Graphs_Histograms-Draft02.knit

Introduction to data analysis using R, R Studio and R Markdown
Dee Chiluiza, PhD
Northeastern University
Boston, Massachusetts

Return to Home Page

Short manual series: Histograms

Introduction

Histograms are graphs that allow the observation and analysis of continuous data distribution and behavior.

A histogram allows to get insights of the shape of the data distribution in terms of normality, skewness and kurtosis. These last two values can be confirmed using the codes skewness(dataset$variable) and kurtosis(dataset$variable), from library(e1071).

Let’s create two random samples, observe the R chunk library_data.
A first sample was created using code: sample1 = rnorm(1000, mean = 300, sd = 25), it produces 1000 random values with mean 300 and standard deviation 25.
A second sample was created using code: sample2 = runif(1000, min = 10, max =390), it produces 1000 random values from a minimum value of 10 and a maximum value of 390. All values on both codes can be changed by choice.

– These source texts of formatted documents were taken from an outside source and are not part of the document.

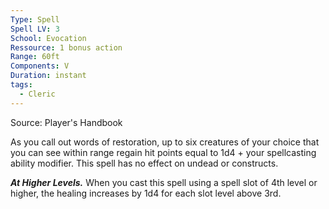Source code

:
 ```yaml
---
Type: Spell
Spell LV: 3
School: Evocation
Ressource: 1 bonus action
Range: 60ft
Components: V
Duration: instant
tags:
  - Cleric
---
```

Source: Player's Handbook

As you call out words of restoration, up to six creatures of your choice that you can see within range regain hit points equal to 1d4 + your spellcasting ability modifier. This spell has no effect on undead or constructs.

**_At Higher Levels._** When you cast this spell using a spell slot of 4th level or higher, the healing increases by 1d4 for each slot level above 3rd.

Libraries and data sets R Chunk

# {r library_data, message=FALSE, warning=FALSE}

# Libraries
library(dplyr) 
library(ggplot2)
library(readxl)
library(gridExtra)
library(RColorBrewer)
library(e1071)
library(lattice)

# Data sets
sample1 = rnorm(1000, mean = 150, sd = 25)
sample2 = runif(1000, min = 10, max =390)
data("faithful")
data("mpg")

library(readxl)
carSales <- read_excel("DataSets/carSales.xlsx")

Here’s a link to the data set carSales. Save it on your computer and use the same code to import it.
https://figshare.com/s/685c77fbec70f6fc7758

Let’s create the first histogram

The code hist() is from the basic library(graphics).

This is the most raw form of the code outcome.

hist(sample1)

The four histograms displayed below were produced in sequential order, observe the basic code on 1 and how some internal codes were added to change the tile with main ="" and remove y-axis label with ylab = "“.
(1) basic code hist(sample1) with main =”1.1" to change default title q , (2) add breaks to increase number of bins and improve data resolution for better analysis, (3) adding colors, and (4) changing y-axis values direction and limits. Notice the change in the y-axis size between 1 and 2; this occurs since there are more bins and the number of observations per bin is therefore smaller.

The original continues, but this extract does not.